The last time Kate Bush took to the stage, the prototype of the mobile phone was undergoing its first trials.. Now in 2014, as she prepares for her first British tour in thirty-five years, she is faced with a different world. These days at gigs, the introductory chords of the token power ballad prompt us to reach for the Torch setting on our phone rather than a good old-fashioned lighter.
Not to mention the endless regrams, live-tweets and posts that have become a practically instinctive action for the millennial music-lover. Some app developers have gone one step further to cater for our fixation for sharing every aspect of our lives, such as Vyclone, which encourages audiences to film at concerts and then brings together the footage to create a crowd-sourced video of the event.
So it comes to no surprise that headlines were made when Bush took to her website requesting that her fans come sans technology to her upcoming gigs, justifying that it would “allow us to all share in the experience together.” By initiating a phone-free event, Bush’s actions will result in ‘sharing’ taking a whole new meaning as the audience will be forced to separate from the small screens and sing, rather than tweet, along to Wuthering Heights.
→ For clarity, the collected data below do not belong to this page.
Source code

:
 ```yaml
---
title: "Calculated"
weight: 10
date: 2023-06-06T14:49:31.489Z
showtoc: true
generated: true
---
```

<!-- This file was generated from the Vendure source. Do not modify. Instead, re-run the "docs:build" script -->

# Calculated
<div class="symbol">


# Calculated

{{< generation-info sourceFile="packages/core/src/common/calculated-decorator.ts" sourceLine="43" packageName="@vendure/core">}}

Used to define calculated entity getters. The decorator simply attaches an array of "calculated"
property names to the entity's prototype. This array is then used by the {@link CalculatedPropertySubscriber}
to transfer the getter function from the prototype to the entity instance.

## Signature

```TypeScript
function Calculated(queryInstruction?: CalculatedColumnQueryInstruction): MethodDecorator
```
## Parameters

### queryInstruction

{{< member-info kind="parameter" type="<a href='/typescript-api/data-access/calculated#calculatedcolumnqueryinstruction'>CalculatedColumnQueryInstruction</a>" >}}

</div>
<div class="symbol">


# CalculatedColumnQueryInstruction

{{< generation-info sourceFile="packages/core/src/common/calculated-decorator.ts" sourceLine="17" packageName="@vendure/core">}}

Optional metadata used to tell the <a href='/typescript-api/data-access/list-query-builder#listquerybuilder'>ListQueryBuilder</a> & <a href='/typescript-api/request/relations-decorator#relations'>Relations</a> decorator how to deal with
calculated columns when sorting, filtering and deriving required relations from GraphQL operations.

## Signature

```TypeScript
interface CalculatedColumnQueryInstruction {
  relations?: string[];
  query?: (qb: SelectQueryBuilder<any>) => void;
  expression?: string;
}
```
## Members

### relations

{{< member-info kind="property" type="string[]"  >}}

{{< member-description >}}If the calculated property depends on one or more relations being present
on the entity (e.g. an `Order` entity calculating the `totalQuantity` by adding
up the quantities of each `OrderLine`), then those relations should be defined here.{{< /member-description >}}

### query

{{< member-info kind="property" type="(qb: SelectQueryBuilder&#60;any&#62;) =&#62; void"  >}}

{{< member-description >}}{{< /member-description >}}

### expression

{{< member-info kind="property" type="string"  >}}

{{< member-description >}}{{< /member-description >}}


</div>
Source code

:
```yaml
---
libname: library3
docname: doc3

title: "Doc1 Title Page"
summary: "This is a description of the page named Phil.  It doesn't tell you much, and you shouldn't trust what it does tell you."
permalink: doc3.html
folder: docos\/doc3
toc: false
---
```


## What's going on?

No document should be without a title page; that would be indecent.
Though one could accuse the seasoned singer on not keeping up with the times, it seems that even more current artists are starting to wage a war against our phobia to be phoneless. At a gig last year, the ever-sassy Beyonce berated one of her fans who was filming her on his smartphone by saying: “I’m right in your face, baby. You gotta seize this moment. Put that damn camera down!”
Though well-established artists such as Bush and Beyoncé can afford to take such a stance, it’s undeniable that technology and social media have now become essential tools for emerging artists to gain exposure. Creator of Vyclone Sam Watt states: “fans filming are now part of the concert experience, that is just a fact […] I can’t see a world where artists who aren’t embracing it are going to be able to carry on.” Watt may have a point: as annoying as it might be for a musician to walk on stage and be greeted by a sea of tiny lit screens, if you’re going to be the next Beyoncé you’re going to have to accept the omnipresence of the almighty smartphone.